The organization conducts outreach events in communities along its 210 square mile watershed from New York State to Newark Bay, and provides public access opportunities at its two kayak centers. They also conduct wetland tours, called Eco-Cruises, aboard their two 32ft. pontoon boats.
Riverkeeper’s Paddle Center Manager Russ Wilke shares Captain Bill’s opinion when it comes to teaching others about the river. The retired mail carrier regards joining Riverkeeper as the best decision of his life, and especially enjoys seeing children learn about and care for the river. “The message gets out through the children we reach,” said Wilke. “They’re the ones who say, ‘mom, pick up that straw.’”
In part due to Riverkeeper’s consistent clean-up and community outreach efforts (now powered by Samsung Galaxy Books), Riverkeeper staff says paddle sports are experiencing a surge in popularity in the Hackensack watershed region.
All of this fun is possible because the watershed is clean and thriving. Riverkeeper Outreach Coordinator Caitlin Doran leads clean-up initiatives out of “Vanna White,” Riverkeeper’s well-stocked transit van. A lifelong nature enthusiast and activist, she uses one of the organizations new Galaxy Books to coordinate “wonderful mobs” of corporate and community volunteers.

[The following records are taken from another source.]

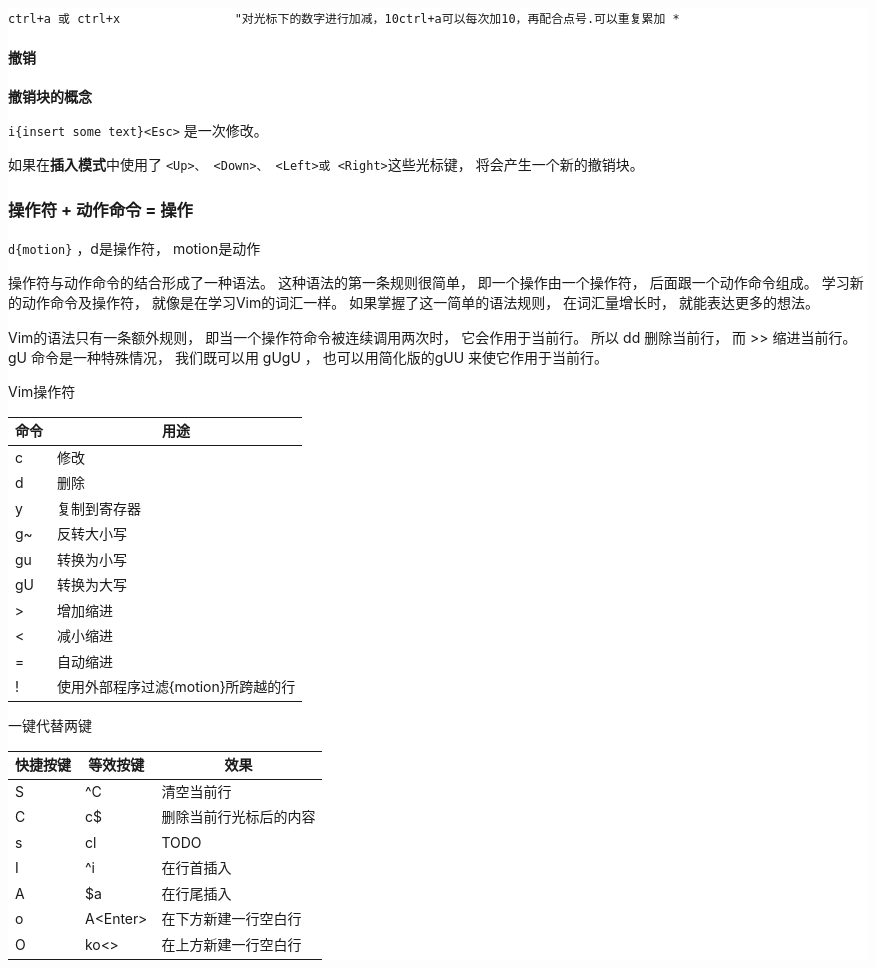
 ```shell
ctrl+a 或 ctrl+x                "对光标下的数字进行加减，10ctrl+a可以每次加10，再配合点号.可以重复累加 *
```



#### 撤销

**撤销块的概念**

`i{insert some text}<Esc>` 是一次修改。 

如果在**插入模式**中使用了 `<Up>、 <Down>、 <Left>或 <Right>`这些光标键， 将会产生一个新的撤销块。  



###  操作符 + 动作命令 = 操作 

`d{motion}` ，d是操作符， motion是动作

操作符与动作命令的结合形成了一种语法。 这种语法的第一条规则很简单， 即一个操作由一个操作符， 后面跟一个动作命令组成。 学习新的动作命令及操作符， 就像是在学习Vim的词汇一样。 如果掌握了这一简单的语法规则， 在词汇量增长时， 就能表达更多的想法。 

Vim的语法只有一条额外规则， 即当一个操作符命令被连续调用两次时， 它会作用于当前行。 所以 dd 删除当前行， 而 >> 缩进当前行。 gU 命令是一种特殊情况， 我们既可以用 gUgU ， 也可以用简化版的gUU 来使它作用于当前行。 



 Vim操作符

| 命令 | 用途                               |
| ---- | ---------------------------------- |
| c    | 修改                               |
| d    | 删除                               |
| y    | 复制到寄存器                       |
| g~   | 反转大小写                         |
| gu   | 转换为小写                         |
| gU   | 转换为大写                         |
| >    | 增加缩进                           |
| <    | 减小缩进                           |
| =    | 自动缩进                           |
| !    | 使用外部程序过滤{motion}所跨越的行 |



一键代替两键


| 快捷按键 | 等效按键   | 效果                   |
| -------- | ---------- | ---------------------- |
| S        | ^C         | 清空当前行             |
| C        | c$         | 删除当前行光标后的内容 |
| s        | cl         | TODO                   |
| I        | ^i         | 在行首插入             |
| A        | $a         | 在行尾插入             |
| o        | A\<Enter\> | 在下方新建一行空白行   |
| O        | ko<>       | 在上方新建一行空白行   |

Doran leads no fewer than 25 clean-ups from April into November. Each year, she and her volunteers remove as much as 20 tons of waste—mostly plastic—from the environment. The Samsung Galaxy Books will help her get the most out her volunteers’ time, checking them in faster and getting them to work quicker. What really excites me,” Doran said, “are the long-term possibilities” afforded by speedier operations which lead to more people getting out on the river.
So Many People Doing So Much Good: Samsung Day of Service 2018
Editor’s Note: Hackensack Riverkeeper recently honored Samsung with its Corporate Environmental Stewardship Award at its annual Clean Water Celebration on October 18, 2018.